Le quotidien La Fronde, fondé par Marguerite Durand en décembre 1897 et rédigé et composé uniquement par des femmes, représente le véhicule idéal pour créer un espace public dont le fond et la forme contestent les conventions journalistiques de l’époque dans une quête affirmée de justice sociale. À ce titre, cet espace a offert aux femmes une place pour définir leur travail et pour repositionner toute représentation de « bas bleuisme » ou de moquerie sur les femmes de lettres. Dès la première semaine du journal qui se dit « encore plus que féministe[35] », un article important de Maria Pognon, membre du conseil d’administration de la Société française d’arbitrage entre nations, invoque l’importance de l’éducation de l’enfant dans la réussite de la justice au niveau national et international :

On ne leur parle jamais de la justice ou de l’injustice des causes qui ont amené les guerres, on n’exerce pas leur cerveau à juger le mobile des actes de ces hommes célèbres. On leur fait admirer les résultats lorsqu’ils ont été heureux pour la nation dont on fait partie, sans leur faire comprendre le tort causé à autrui. […] Comment s’étonner ensuite si l’enfant n’a pas le sens de la justice dans la vie privée[36] ?

C’est précisément dans cet esprit que ces Frondeuses lancent leurs premières salves : pour l’éducation impartiale de tous et de toutes, notamment de l’exclu·e, pour une société juste et équitable, qui favorise l’engagement de la femme dans le discours politique.

Les dernières années du siècle présentent des cas de crimes de femmes dont la couverture sert à renforcer l’idée du journal comme instrument de justice sociale. Pourquoi la criminelle est-elle importante pour La Fronde ? D’abord, étant femmes et donc marginalisées, les Frondeuses comprennent la situation sociale de la « subalterne » criminelle qui est doublement autre de par son sexe et de par sa transgression légale et/ou morale. En outre, c’est l’occasion pour La Fronde de souligner que malgré tout elle soutient pleinement la justice quel que soit le sexe de l’accusé·e. Dans cette partie d’article, à travers la médiatisation dans La Fronde de certains cas de criminelles, nous verrons ainsi la prise de position publique de femmes journalistes vis-à-vis de la criminelle. Ces cas illustrent la philosophie en action de La Fronde. Considérant le journal comme un espace révolutionnaire, les Frondeuses s’en servent pour ouvrir le débat sur la criminalité et sur les systèmes carcéraux et judiciaires pour créer un espace de discussion et pour faire abolir certaines pratiques institutionnelles envers les victimes de la société.

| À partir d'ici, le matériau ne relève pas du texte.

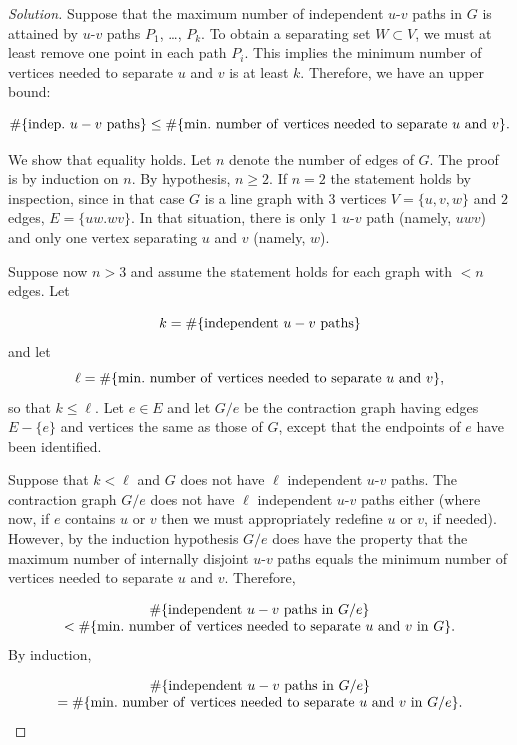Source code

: \begin{proof}[Solution]
Suppose that the maximum number of independent $u$-$v$ paths in
$G$ is attained by $u$-$v$ paths $P_1$, \dots, $P_k$.
To obtain a separating set $W\subset V$, we must at least remove
one point in each path $P_i$. This implies
the minimum number of vertices needed to separate $u$ and $v$
is at least $k$. Therefore, we have an upper bound:

\[
\#\{ {\rm indep.}\ u-v\ {\rm paths}\}
\leq
\# \{{\rm min.\ number \ of\ vertices\ needed\ to\ separate}\ u\
{\rm and}\  v\}.
\]

We show that equality holds. Let $n$ denote the number
of edges of $G$. The proof is by induction on $n$. By hypothesis,
$n\geq 2$.
If $n=2$ the statement holds by inspection, since in that case
$G$ is a line graph with $3$ vertices
$V=\{u,v,w\}$ and $2$ edges, $E=\{uw.wv\}$. In that situation,
there is only $1$ $u$-$v$ path
(namely, $uwv$) and only one vertex separating $u$ and $v$
(namely, $w$).

Suppose now $n>3$ and assume the statement holds for each
graph with $<n$ edges. Let

\[
k = \#\{ {\rm independent}\ u-v\ {\rm paths}\}
\]
and let
\[
\ell =
\# \{{\rm min.\ number \ of\ vertices\ needed\ to\ separate}\
u\ {\rm and}\  v\},
\]
so that $k\leq \ell$. Let $e\in E$ and let $G/e$ be the
contraction graph having edges $E-\{e\}$ and
vertices the same as those of $G$, except that
the endpoints of $e$ have been identified.

Suppose that $k<\ell$ and $G$ does not have $\ell$
independent $u$-$v$ paths. The contraction
graph $G/e$ does not have $\ell$
independent $u$-$v$ paths either (where
now, if $e$ contains $u$ or $v$ then we must
appropriately redefine $u$ or $v$, if needed).
However, by the induction hypothesis
$G/e$ does have the property that
the maximum number of internally disjoint $u$-$v$ paths
equals the minimum number of vertices needed to separate $u$ and $v$.
Therefore,

\[
\begin{array}{c}
\#\{ {\rm independent}\ u-v\ {\rm paths\ in}\ G/e\}\\
<
\# \{{\rm min.\ number \ of\ vertices\ needed\ to\ separate}
\ u\ {\rm and}\  v\ {\rm in}\ G\}.
\end{array}
\]
By induction,

\[
\begin{array}{c}
\#\{ {\rm independent\ }u-v{\rm \ paths\ in\ }G/e\}\\
=
\# \{{\rm min.\ number \ of\ vertices\ needed\ to\ separate\
}u{\rm \ and}\  v\ {\rm in\ }G/e\}.
\end{array}
\]


\end{proof}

Dans une chronique intitulée « Les femmes et la Justice », Séverine exprime son dégoût de la façon dont l’accusée est généralement traitée. Ainsi, Mme Hertier, paysanne de Seine-et-Oise, est accusée d’avoir brûlé vive sa voisine, Mme Benoist, dans la cheminée de cette dernière pour s’en débarrasser afin d’épouser son mari[37]. Mme Hertier est objet de la haine de la foule qui la conspue et lui lance des cailloux lors de son passage. Si Séverine peut excuser la mentalité de la foule qui trouve « l’occasion bonne à insulter et menacer, sans risques, un être faible et captif », elle condamne celle des magistrats :

[…] d’un niveau intellectuel supérieur, [ils ont] cru devoir faire appliquer à cette prisonnière hors d’état de nuire une aggravation de peine d’ordinaire réservée aux plus redoutables malfaiteurs.

Pour son transport, dans la voiture, elle était encadrée de quatre gendarmes. Or, sans vouloir flatter la gendarmerie, il me semble qu’envers la plus solide et la moins commode des gaillardes l’effectif est suffisant […] c’est archaïque, barbare – et choquant[38] !

Pour Séverine, ce traitement de Mme Hertier est exagéré : alors qu’elle devrait être considérée comme innocente jusqu’à preuve du contraire, les accusations de meurtre la rendent monstrueuse aux yeux du public et des autorités. Face à une situation partiale qui tend à intimider et punir plus qu’il est nécessaire de le faire, la journaliste réclame l’impartialité prescrite par la loi. Par ailleurs, elle explique ce que Le Petit Parisien a déjà révélé, à savoir que la police avait demandé à une voisine et amie de la victime de « recueillir des débris calcinés et traces grasses » qui marquaient la place où la victime avait été trouvée, plutôt que de le faire elle-même. La réaction de Séverine est claire. Au lieu de faire abstraction de son sexe, elle le met en avant : « Il est, en tout ceci, au point de vue féminin, quelque chose d’anormal et de fâcheux[39]. » Pourquoi en effet infliger à un témoin une telle épreuve (et aurait-on demandé à un homme de ramasser des restes humains) ?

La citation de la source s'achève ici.